What are some of the biggest mistakes you’ve seen brands make when it comes to retail?
The biggest mistake is chasing distribution before building the brand, what I call “chasing the logo.” Overexpanding too quickly is also a major issue, and it can be a death sentence.
Another key challenge is not understanding the operational pressure of retail. Having a strong operational backbone is critical. When you scale into tens of thousands of units, things break, whether it’s production or packaging.
Packaging itself is another common oversight. You need a box that tells the story and sells the product on shelf. It’s just as important as the formulation. Really, brands need to be prepared across margins, forecasting and operations before entering retail.
When it comes to channel mix, a lot of investors want to see strong direct-to-consumer momentum, an Amazon presence and either a Sephora or Ulta presence when assessing brands for potential investment. What do you think about that?

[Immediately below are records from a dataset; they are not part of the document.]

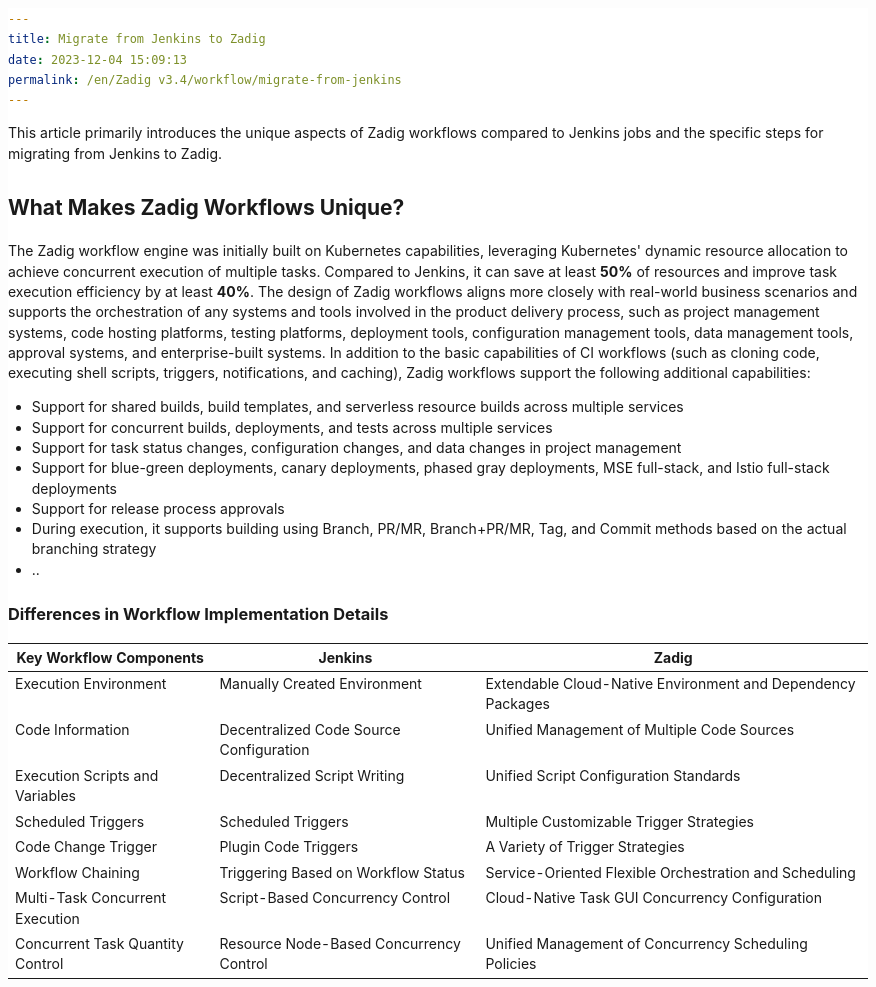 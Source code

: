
 ```yaml
---
title: Migrate from Jenkins to Zadig
date: 2023-12-04 15:09:13
permalink: /en/Zadig v3.4/workflow/migrate-from-jenkins
---
```


This article primarily introduces the unique aspects of Zadig workflows compared to Jenkins jobs and the specific steps for migrating from Jenkins to Zadig.

## What Makes Zadig Workflows Unique?

The Zadig workflow engine was initially built on Kubernetes capabilities, leveraging Kubernetes' dynamic resource allocation to achieve concurrent execution of multiple tasks. Compared to Jenkins, it can save at least **50%** of resources and improve task execution efficiency by at least **40%**.
The design of Zadig workflows aligns more closely with real-world business scenarios and supports the orchestration of any systems and tools involved in the product delivery process, such as project management systems, code hosting platforms, testing platforms, deployment tools, configuration management tools, data management tools, approval systems, and enterprise-built systems. In addition to the basic capabilities of CI workflows (such as cloning code, executing shell scripts, triggers, notifications, and caching), Zadig workflows support the following additional capabilities:
  - Support for shared builds, build templates, and serverless resource builds across multiple services
  - Support for concurrent builds, deployments, and tests across multiple services
  - Support for task status changes, configuration changes, and data changes in project management
  - Support for blue-green deployments, canary deployments, phased gray deployments, MSE full-stack, and Istio full-stack deployments
  - Support for release process approvals
  - During execution, it supports building using Branch, PR/MR, Branch+PR/MR, Tag, and Commit methods based on the actual branching strategy
  - ..


### Differences in Workflow Implementation Details

| Key Workflow Components | Jenkins | Zadig |
| --- | --- | --- |
| Execution Environment | Manually Created Environment | Extendable Cloud-Native Environment and Dependency Packages |
| Code Information | Decentralized Code Source Configuration | Unified Management of Multiple Code Sources |
| Execution Scripts and Variables | Decentralized Script Writing | Unified Script Configuration Standards |
| Scheduled Triggers | Scheduled Triggers | Multiple Customizable Trigger Strategies |
| Code Change Trigger | Plugin Code Triggers  | A Variety of Trigger Strategies |
| Workflow Chaining | Triggering Based on Workflow Status | Service-Oriented Flexible Orchestration and Scheduling |
| Multi-Task Concurrent Execution | Script-Based Concurrency Control | Cloud-Native Task GUI Concurrency Configuration |
|  Concurrent Task Quantity Control | Resource Node-Based Concurrency Control | Unified Management of Concurrency Scheduling Policies |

It’s true that most investors are looking for a big retail logo attached to a brand. I’ve seen recently in conversations with brands raising capital that, if they’ve been around for a long time, like pre-COVID, it’s a really hard sell-in to investors. Investors want brands to get this viral moment, and they want to invest before it goes into the larger retailers. From helping brands, I would say you’re better off if you downplay how long you’ve been around or how long you’ve been in the space.
Also, investing in brands getting into a larger retailer is worth putting investors’ money into because they can guarantee that million-dollar purchase order. But I’ve seen brands who hit $3 million in sales from a small, emerging retailer that don’t have mass distribution, but have absolutely killed it within their channels and became a top five brand within a discovery retailer. Those are the brands that are much more appealing to investors, pre-scaled retail operations.
Once you’ve gotten into Target, you might need a little more money, but investors are a lot more excited before you get into a Target.